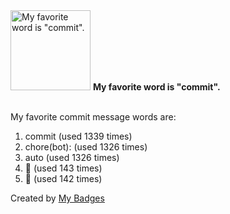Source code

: <img src="https://my-badges.github.io/my-badges/favorite-word.png" alt="My favorite word is &quot;commit&quot;." title="My favorite word is &quot;commit&quot;." width="128">
<strong>My favorite word is &quot;commit&quot;.</strong>
<br><br>

My favorite commit message words are:

1. commit (used 1339 times)
2. chore(bot): (used 1326 times)
3. auto (used 1326 times)
4. 👻 (used 143 times)
5. 👿 (used 142 times)


Created by <a href="https://github.com/my-badges/my-badges">My Badges</a>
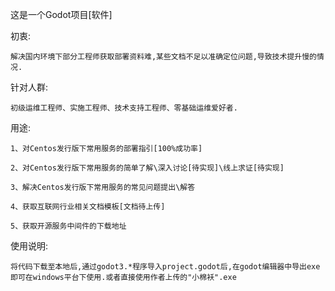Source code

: 这是一个Godot项目[软件]

  初衷:
  
    解决国内环境下部分工程师获取部署资料难,某些文档不足以准确定位问题,导致技术提升慢的情况.
    
  针对人群:
  
    初级运维工程师、实施工程师、技术支持工程师、零基础运维爱好者.
    
  用途:
  
    1、对Centos发行版下常用服务的部署指引[100%成功率]
    
    2、对Centos发行版下常用服务的简单了解\深入讨论[待实现]\线上求证[待实现]
    
    3、解决Centos发行版下常用服务的常见问题提出\解答
    
    4、获取互联网行业相关文档模板[文档待上传]
    
    5、获取开源服务中间件的下载地址




使用说明:

    将代码下载至本地后,通过godot3.*程序导入project.godot后,在godot编辑器中导出exe即可在windows平台下使用.或者直接使用作者上传的"小棉袄".exe
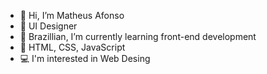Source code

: - 👋 Hi, I’m Matheus Afonso
- 👀 UI Designer
- 🌱 Brazillian, I’m currently learning front-end development
- 💞️ HTML, CSS, JavaScript 
- 💻 I'm interested in Web Desing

☆ ☆ ☆

> _EXERCISE DETAILS_:
Output each line above exactly. Skip the images.

> _REPLY_:
Source code

: <img src="https://my-badges.github.io/my-badges/favorite-word.png" alt="My favorite word is &quot;commit&quot;." title="My favorite word is &quot;commit&quot;." width="128">
<strong>My favorite word is &quot;commit&quot;.</strong>
<br><br>

My favorite commit message words are:

1. commit (used 1339 times)
2. chore(bot): (used 1326 times)
3. auto (used 1326 times)
4. 👻 (used 143 times)
5. 👿 (used 142 times)


Created by <a href="https://github.com/my-badges/my-badges">My Badges</a>
Source code

: 这是一个Godot项目[软件]

  初衷:
  
    解决国内环境下部分工程师获取部署资料难,某些文档不足以准确定位问题,导致技术提升慢的情况.
    
  针对人群:
  
    初级运维工程师、实施工程师、技术支持工程师、零基础运维爱好者.
    
  用途:
  
    1、对Centos发行版下常用服务的部署指引[100%成功率]
    
    2、对Centos发行版下常用服务的简单了解\深入讨论[待实现]\线上求证[待实现]
    
    3、解决Centos发行版下常用服务的常见问题提出\解答
    
    4、获取互联网行业相关文档模板[文档待上传]
    
    5、获取开源服务中间件的下载地址




使用说明:

    将代码下载至本地后,通过godot3.*程序导入project.godot后,在godot编辑器中导出exe即可在windows平台下使用.或者直接使用作者上传的"小棉袄".exe
Source code

: - 👋 Hi, I’m Matheus Afonso
- 👀 UI Designer
- 🌱 Brazillian, I’m currently learning front-end development
- 💞️ HTML, CSS, JavaScript 
- 💻 I'm interested in Web Desing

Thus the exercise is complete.